RECORDS:
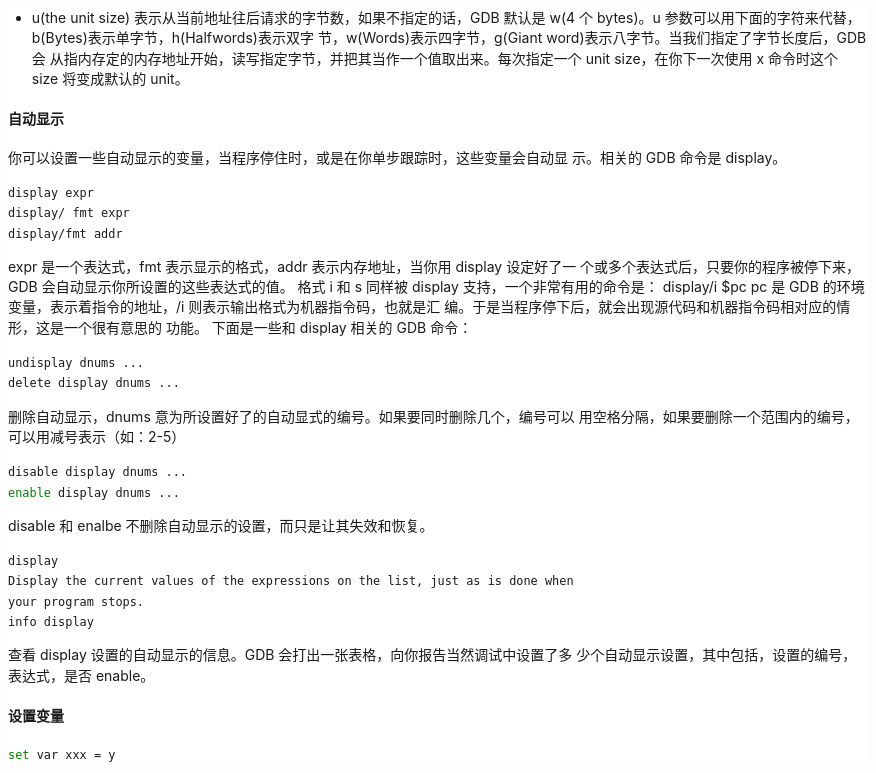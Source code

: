 - u(the unit size) 表示从当前地址往后请求的字节数，如果不指定的话，GDB 默认是 w(4 个
  bytes)。u 参数可以用下面的字符来代替，b(Bytes)表示单字节，h(Halfwords)表示双字
  节，w(Words)表示四字节，g(Giant word)表示八字节。当我们指定了字节长度后，GDB 会
  从指内存定的内存地址开始，读写指定字节，并把其当作一个值取出来。每次指定一个
  unit size，在你下一次使用 x 命令时这个 size 将变成默认的 unit。

#### 自动显示

你可以设置一些自动显示的变量，当程序停住时，或是在你单步跟踪时，这些变量会自动显
示。相关的 GDB 命令是 display。

```bash
display expr
display/ fmt expr
display/fmt addr
```

expr 是一个表达式，fmt 表示显示的格式，addr 表示内存地址，当你用 display 设定好了一
个或多个表达式后，只要你的程序被停下来，GDB 会自动显示你所设置的这些表达式的值。
格式 i 和 s 同样被 display 支持，一个非常有用的命令是：
display/i $pc
pc 是 GDB 的环境变量，表示着指令的地址，/i 则表示输出格式为机器指令码，也就是汇
编。于是当程序停下后，就会出现源代码和机器指令码相对应的情形，这是一个很有意思的
功能。
下面是一些和 display 相关的 GDB 命令：

```bash
undisplay dnums ...
delete display dnums ...
```

删除自动显示，dnums 意为所设置好了的自动显式的编号。如果要同时删除几个，编号可以
用空格分隔，如果要删除一个范围内的编号，可以用减号表示（如：2-5）

```bash
disable display dnums ...
enable display dnums ...
```

disable 和 enalbe 不删除自动显示的设置，而只是让其失效和恢复。

```bash
display
Display the current values of the expressions on the list, just as is done when
your program stops.
info display
```

查看 display 设置的自动显示的信息。GDB 会打出一张表格，向你报告当然调试中设置了多
少个自动显示设置，其中包括，设置的编号，表达式，是否 enable。

#### 设置变量

```bash
set var xxx = y

```
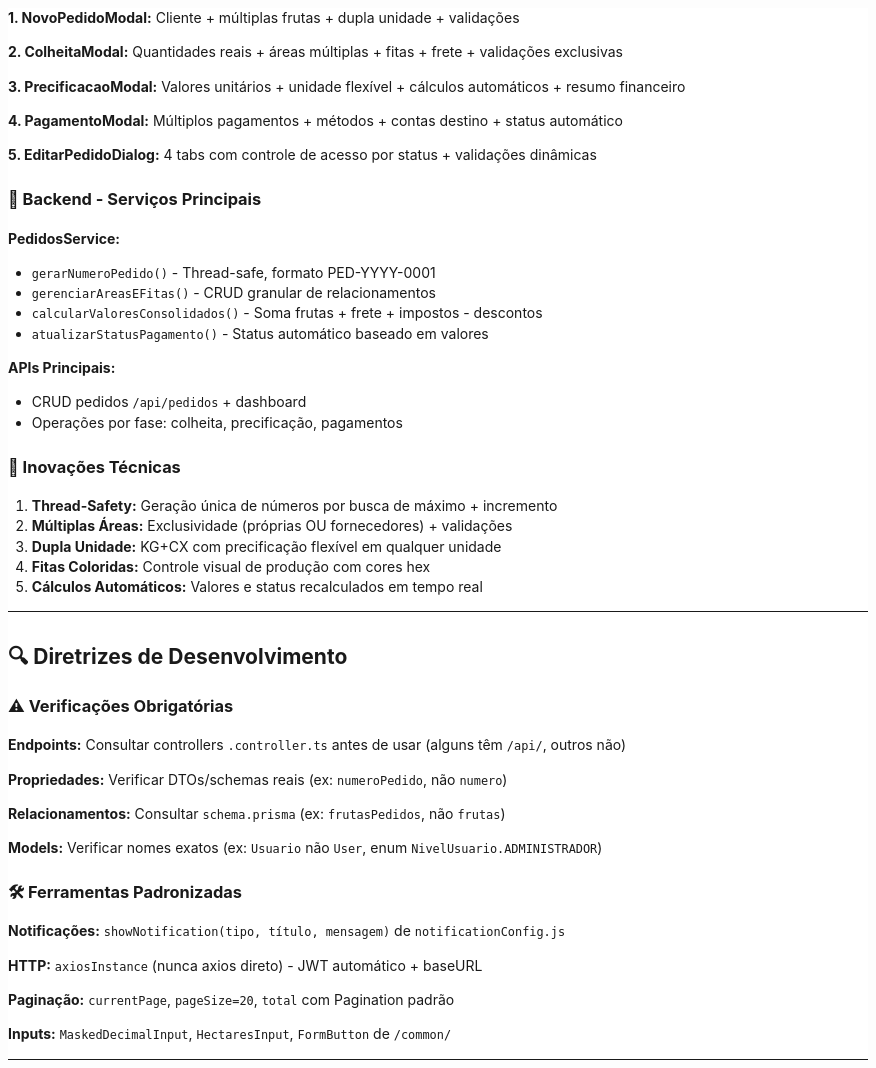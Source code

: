 **1. NovoPedidoModal:** Cliente + múltiplas frutas + dupla unidade + validações

**2. ColheitaModal:** Quantidades reais + áreas múltiplas + fitas + frete + validações exclusivas

**3. PrecificacaoModal:** Valores unitários + unidade flexível + cálculos automáticos + resumo financeiro

**4. PagamentoModal:** Múltiplos pagamentos + métodos + contas destino + status automático

**5. EditarPedidoDialog:** 4 tabs com controle de acesso por status + validações dinâmicas

### 🔧 Backend - Serviços Principais

**PedidosService:**
- `gerarNumeroPedido()` - Thread-safe, formato PED-YYYY-0001
- `gerenciarAreasEFitas()` - CRUD granular de relacionamentos
- `calcularValoresConsolidados()` - Soma frutas + frete + impostos - descontos
- `atualizarStatusPagamento()` - Status automático baseado em valores

**APIs Principais:**
- CRUD pedidos `/api/pedidos` + dashboard
- Operações por fase: colheita, precificação, pagamentos

### 🎯 Inovações Técnicas

1. **Thread-Safety:** Geração única de números por busca de máximo + incremento
2. **Múltiplas Áreas:** Exclusividade (próprias OU fornecedores) + validações
3. **Dupla Unidade:** KG+CX com precificação flexível em qualquer unidade
4. **Fitas Coloridas:** Controle visual de produção com cores hex
5. **Cálculos Automáticos:** Valores e status recalculados em tempo real

---

## 🔍 Diretrizes de Desenvolvimento

### ⚠️ Verificações Obrigatórias
**Endpoints:** Consultar controllers `.controller.ts` antes de usar (alguns têm `/api/`, outros não)

**Propriedades:** Verificar DTOs/schemas reais (ex: `numeroPedido`, não `numero`)

**Relacionamentos:** Consultar `schema.prisma` (ex: `frutasPedidos`, não `frutas`)

**Models:** Verificar nomes exatos (ex: `Usuario` não `User`, enum `NivelUsuario.ADMINISTRADOR`)

### 🛠️ Ferramentas Padronizadas
**Notificações:** `showNotification(tipo, título, mensagem)` de `notificationConfig.js`

**HTTP:** `axiosInstance` (nunca axios direto) - JWT automático + baseURL

**Paginação:** `currentPage`, `pageSize=20`, `total` com Pagination padrão

**Inputs:** `MaskedDecimalInput`, `HectaresInput`, `FormButton` de `/common/`

---
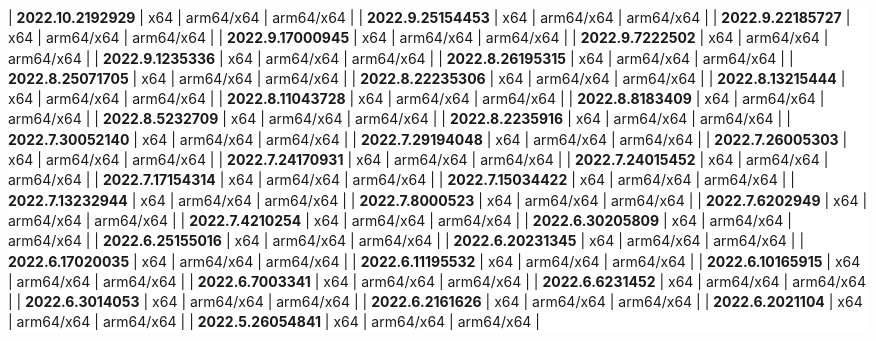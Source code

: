 | **2022.10.2192929**  | x64   | arm64/x64 | arm64/x64 |
| **2022.9.25154453**  | x64   | arm64/x64 | arm64/x64 |
| **2022.9.22185727**  | x64   | arm64/x64 | arm64/x64 |
| **2022.9.17000945**  | x64   | arm64/x64 | arm64/x64 |
| **2022.9.7222502**   | x64   | arm64/x64 | arm64/x64 |
| **2022.9.1235336**   | x64   | arm64/x64 | arm64/x64 |
| **2022.8.26195315**  | x64   | arm64/x64 | arm64/x64 |
| **2022.8.25071705**  | x64   | arm64/x64 | arm64/x64 |
| **2022.8.22235306**  | x64   | arm64/x64 | arm64/x64 |
| **2022.8.13215444**  | x64   | arm64/x64 | arm64/x64 |
| **2022.8.11043728**  | x64   | arm64/x64 | arm64/x64 |
| **2022.8.8183409**   | x64   | arm64/x64 | arm64/x64 |
| **2022.8.5232709**   | x64   | arm64/x64 | arm64/x64 |
| **2022.8.2235916**   | x64   | arm64/x64 | arm64/x64 |
| **2022.7.30052140**  | x64   | arm64/x64 | arm64/x64 |
| **2022.7.29194048**  | x64   | arm64/x64 | arm64/x64 |
| **2022.7.26005303**  | x64   | arm64/x64 | arm64/x64 |
| **2022.7.24170931**  | x64   | arm64/x64 | arm64/x64 |
| **2022.7.24015452**  | x64   | arm64/x64 | arm64/x64 |
| **2022.7.17154314**  | x64   | arm64/x64 | arm64/x64 |
| **2022.7.15034422**  | x64   | arm64/x64 | arm64/x64 |
| **2022.7.13232944**  | x64   | arm64/x64 | arm64/x64 |
| **2022.7.8000523**   | x64   | arm64/x64 | arm64/x64 |
| **2022.7.6202949**   | x64   | arm64/x64 | arm64/x64 |
| **2022.7.4210254**   | x64   | arm64/x64 | arm64/x64 |
| **2022.6.30205809**  | x64   | arm64/x64 | arm64/x64 |
| **2022.6.25155016**  | x64   | arm64/x64 | arm64/x64 |
| **2022.6.20231345**  | x64   | arm64/x64 | arm64/x64 |
| **2022.6.17020035**  | x64   | arm64/x64 | arm64/x64 |
| **2022.6.11195532**  | x64   | arm64/x64 | arm64/x64 |
| **2022.6.10165915**  | x64   | arm64/x64 | arm64/x64 |
| **2022.6.7003341**   | x64   | arm64/x64 | arm64/x64 |
| **2022.6.6231452**   | x64   | arm64/x64 | arm64/x64 |
| **2022.6.3014053**   | x64   | arm64/x64 | arm64/x64 |
| **2022.6.2161626**   | x64   | arm64/x64 | arm64/x64 |
| **2022.6.2021104**   | x64   | arm64/x64 | arm64/x64 |
| **2022.5.26054841**  | x64   | arm64/x64 | arm64/x64 |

WHAT IS BEING ASKED:
Print out all the material above exactly as it appears, omitting the images.

ANSWER SECTION:
Source code

: - u(the unit size) 表示从当前地址往后请求的字节数，如果不指定的话，GDB 默认是 w(4 个
  bytes)。u 参数可以用下面的字符来代替，b(Bytes)表示单字节，h(Halfwords)表示双字
  节，w(Words)表示四字节，g(Giant word)表示八字节。当我们指定了字节长度后，GDB 会
  从指内存定的内存地址开始，读写指定字节，并把其当作一个值取出来。每次指定一个
  unit size，在你下一次使用 x 命令时这个 size 将变成默认的 unit。

#### 自动显示

你可以设置一些自动显示的变量，当程序停住时，或是在你单步跟踪时，这些变量会自动显
示。相关的 GDB 命令是 display。

```bash
display expr
display/ fmt expr
display/fmt addr
```

expr 是一个表达式，fmt 表示显示的格式，addr 表示内存地址，当你用 display 设定好了一
个或多个表达式后，只要你的程序被停下来，GDB 会自动显示你所设置的这些表达式的值。
格式 i 和 s 同样被 display 支持，一个非常有用的命令是：
display/i $pc
pc 是 GDB 的环境变量，表示着指令的地址，/i 则表示输出格式为机器指令码，也就是汇
编。于是当程序停下后，就会出现源代码和机器指令码相对应的情形，这是一个很有意思的
功能。
下面是一些和 display 相关的 GDB 命令：

```bash
undisplay dnums ...
delete display dnums ...
```

删除自动显示，dnums 意为所设置好了的自动显式的编号。如果要同时删除几个，编号可以
用空格分隔，如果要删除一个范围内的编号，可以用减号表示（如：2-5）

```bash
disable display dnums ...
enable display dnums ...
```

disable 和 enalbe 不删除自动显示的设置，而只是让其失效和恢复。

```bash
display
Display the current values of the expressions on the list, just as is done when
your program stops.
info display
```

查看 display 设置的自动显示的信息。GDB 会打出一张表格，向你报告当然调试中设置了多
少个自动显示设置，其中包括，设置的编号，表达式，是否 enable。

#### 设置变量

```bash
set var xxx = y

```
Source code

: **1. NovoPedidoModal:** Cliente + múltiplas frutas + dupla unidade + validações

**2. ColheitaModal:** Quantidades reais + áreas múltiplas + fitas + frete + validações exclusivas

**3. PrecificacaoModal:** Valores unitários + unidade flexível + cálculos automáticos + resumo financeiro

**4. PagamentoModal:** Múltiplos pagamentos + métodos + contas destino + status automático

**5. EditarPedidoDialog:** 4 tabs com controle de acesso por status + validações dinâmicas

### 🔧 Backend - Serviços Principais

**PedidosService:**
- `gerarNumeroPedido()` - Thread-safe, formato PED-YYYY-0001
- `gerenciarAreasEFitas()` - CRUD granular de relacionamentos
- `calcularValoresConsolidados()` - Soma frutas + frete + impostos - descontos
- `atualizarStatusPagamento()` - Status automático baseado em valores

**APIs Principais:**
- CRUD pedidos `/api/pedidos` + dashboard
- Operações por fase: colheita, precificação, pagamentos

### 🎯 Inovações Técnicas

1. **Thread-Safety:** Geração única de números por busca de máximo + incremento
2. **Múltiplas Áreas:** Exclusividade (próprias OU fornecedores) + validações
3. **Dupla Unidade:** KG+CX com precificação flexível em qualquer unidade
4. **Fitas Coloridas:** Controle visual de produção com cores hex
5. **Cálculos Automáticos:** Valores e status recalculados em tempo real

---

## 🔍 Diretrizes de Desenvolvimento

### ⚠️ Verificações Obrigatórias
**Endpoints:** Consultar controllers `.controller.ts` antes de usar (alguns têm `/api/`, outros não)

**Propriedades:** Verificar DTOs/schemas reais (ex: `numeroPedido`, não `numero`)

**Relacionamentos:** Consultar `schema.prisma` (ex: `frutasPedidos`, não `frutas`)

**Models:** Verificar nomes exatos (ex: `Usuario` não `User`, enum `NivelUsuario.ADMINISTRADOR`)

### 🛠️ Ferramentas Padronizadas
**Notificações:** `showNotification(tipo, título, mensagem)` de `notificationConfig.js`

**HTTP:** `axiosInstance` (nunca axios direto) - JWT automático + baseURL

**Paginação:** `currentPage`, `pageSize=20`, `total` com Pagination padrão

**Inputs:** `MaskedDecimalInput`, `HectaresInput`, `FormButton` de `/common/`

---
Source code

: | **2022.10.2192929**  | x64   | arm64/x64 | arm64/x64 |
| **2022.9.25154453**  | x64   | arm64/x64 | arm64/x64 |
| **2022.9.22185727**  | x64   | arm64/x64 | arm64/x64 |
| **2022.9.17000945**  | x64   | arm64/x64 | arm64/x64 |
| **2022.9.7222502**   | x64   | arm64/x64 | arm64/x64 |
| **2022.9.1235336**   | x64   | arm64/x64 | arm64/x64 |
| **2022.8.26195315**  | x64   | arm64/x64 | arm64/x64 |
| **2022.8.25071705**  | x64   | arm64/x64 | arm64/x64 |
| **2022.8.22235306**  | x64   | arm64/x64 | arm64/x64 |
| **2022.8.13215444**  | x64   | arm64/x64 | arm64/x64 |
| **2022.8.11043728**  | x64   | arm64/x64 | arm64/x64 |
| **2022.8.8183409**   | x64   | arm64/x64 | arm64/x64 |
| **2022.8.5232709**   | x64   | arm64/x64 | arm64/x64 |
| **2022.8.2235916**   | x64   | arm64/x64 | arm64/x64 |
| **2022.7.30052140**  | x64   | arm64/x64 | arm64/x64 |
| **2022.7.29194048**  | x64   | arm64/x64 | arm64/x64 |
| **2022.7.26005303**  | x64   | arm64/x64 | arm64/x64 |
| **2022.7.24170931**  | x64   | arm64/x64 | arm64/x64 |
| **2022.7.24015452**  | x64   | arm64/x64 | arm64/x64 |
| **2022.7.17154314**  | x64   | arm64/x64 | arm64/x64 |
| **2022.7.15034422**  | x64   | arm64/x64 | arm64/x64 |
| **2022.7.13232944**  | x64   | arm64/x64 | arm64/x64 |
| **2022.7.8000523**   | x64   | arm64/x64 | arm64/x64 |
| **2022.7.6202949**   | x64   | arm64/x64 | arm64/x64 |
| **2022.7.4210254**   | x64   | arm64/x64 | arm64/x64 |
| **2022.6.30205809**  | x64   | arm64/x64 | arm64/x64 |
| **2022.6.25155016**  | x64   | arm64/x64 | arm64/x64 |
| **2022.6.20231345**  | x64   | arm64/x64 | arm64/x64 |
| **2022.6.17020035**  | x64   | arm64/x64 | arm64/x64 |
| **2022.6.11195532**  | x64   | arm64/x64 | arm64/x64 |
| **2022.6.10165915**  | x64   | arm64/x64 | arm64/x64 |
| **2022.6.7003341**   | x64   | arm64/x64 | arm64/x64 |
| **2022.6.6231452**   | x64   | arm64/x64 | arm64/x64 |
| **2022.6.3014053**   | x64   | arm64/x64 | arm64/x64 |
| **2022.6.2161626**   | x64   | arm64/x64 | arm64/x64 |
| **2022.6.2021104**   | x64   | arm64/x64 | arm64/x64 |
| **2022.5.26054841**  | x64   | arm64/x64 | arm64/x64 |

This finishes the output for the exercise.